=== RECORDS PROVIDED ===
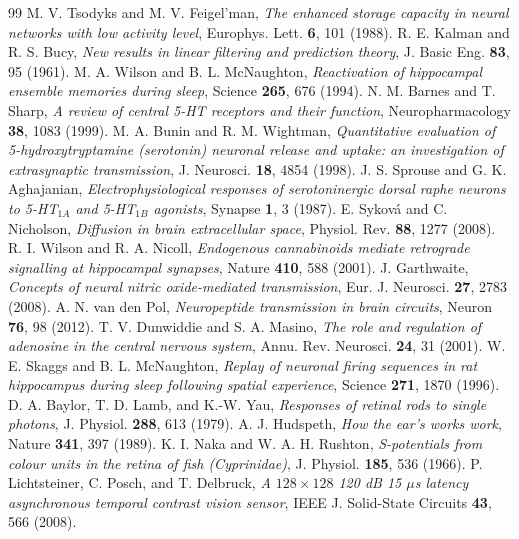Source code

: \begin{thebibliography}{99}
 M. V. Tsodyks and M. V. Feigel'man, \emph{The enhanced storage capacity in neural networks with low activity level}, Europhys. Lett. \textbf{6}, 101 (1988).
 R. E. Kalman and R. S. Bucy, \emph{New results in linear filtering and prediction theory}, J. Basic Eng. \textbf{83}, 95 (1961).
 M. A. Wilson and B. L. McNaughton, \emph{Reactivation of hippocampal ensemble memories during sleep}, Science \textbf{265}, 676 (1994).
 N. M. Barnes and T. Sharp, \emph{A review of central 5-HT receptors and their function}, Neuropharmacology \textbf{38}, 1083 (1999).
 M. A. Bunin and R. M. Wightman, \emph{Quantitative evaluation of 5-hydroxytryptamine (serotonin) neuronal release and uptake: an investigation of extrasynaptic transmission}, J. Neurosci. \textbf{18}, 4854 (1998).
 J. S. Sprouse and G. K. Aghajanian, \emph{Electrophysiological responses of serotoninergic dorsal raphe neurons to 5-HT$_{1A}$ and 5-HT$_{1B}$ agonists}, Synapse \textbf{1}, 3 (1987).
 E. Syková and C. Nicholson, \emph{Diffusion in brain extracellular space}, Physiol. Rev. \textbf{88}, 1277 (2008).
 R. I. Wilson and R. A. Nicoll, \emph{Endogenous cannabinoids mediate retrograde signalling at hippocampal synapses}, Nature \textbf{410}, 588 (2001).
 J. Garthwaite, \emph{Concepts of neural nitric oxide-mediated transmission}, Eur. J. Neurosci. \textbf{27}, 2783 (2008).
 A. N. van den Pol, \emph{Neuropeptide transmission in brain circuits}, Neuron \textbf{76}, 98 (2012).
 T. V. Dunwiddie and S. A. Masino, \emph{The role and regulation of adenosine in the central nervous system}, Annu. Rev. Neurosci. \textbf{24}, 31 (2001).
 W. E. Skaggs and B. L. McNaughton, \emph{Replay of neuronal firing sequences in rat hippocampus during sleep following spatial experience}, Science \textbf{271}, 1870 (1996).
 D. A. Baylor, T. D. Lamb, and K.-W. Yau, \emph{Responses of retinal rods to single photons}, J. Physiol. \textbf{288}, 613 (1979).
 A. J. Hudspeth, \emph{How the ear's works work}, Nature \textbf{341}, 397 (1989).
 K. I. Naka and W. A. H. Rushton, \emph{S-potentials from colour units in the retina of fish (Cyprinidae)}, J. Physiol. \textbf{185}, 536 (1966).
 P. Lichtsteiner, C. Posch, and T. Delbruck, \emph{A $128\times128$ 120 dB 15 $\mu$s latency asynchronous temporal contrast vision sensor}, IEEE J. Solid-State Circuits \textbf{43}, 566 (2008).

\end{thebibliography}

=== YOUR ASSIGNMENT ===
Copy out the lines above that hold the string "sleep".

=== RESULT OF THIS EXERCISE ===
 M. A. Wilson and B. L. McNaughton, \emph{Reactivation of hippocampal ensemble memories during sleep}, Science \textbf{265}, 676 (1994).
 W. E. Skaggs and B. L. McNaughton, \emph{Replay of neuronal firing sequences in rat hippocampus during sleep following spatial experience}, Science \textbf{271}, 1870 (1996).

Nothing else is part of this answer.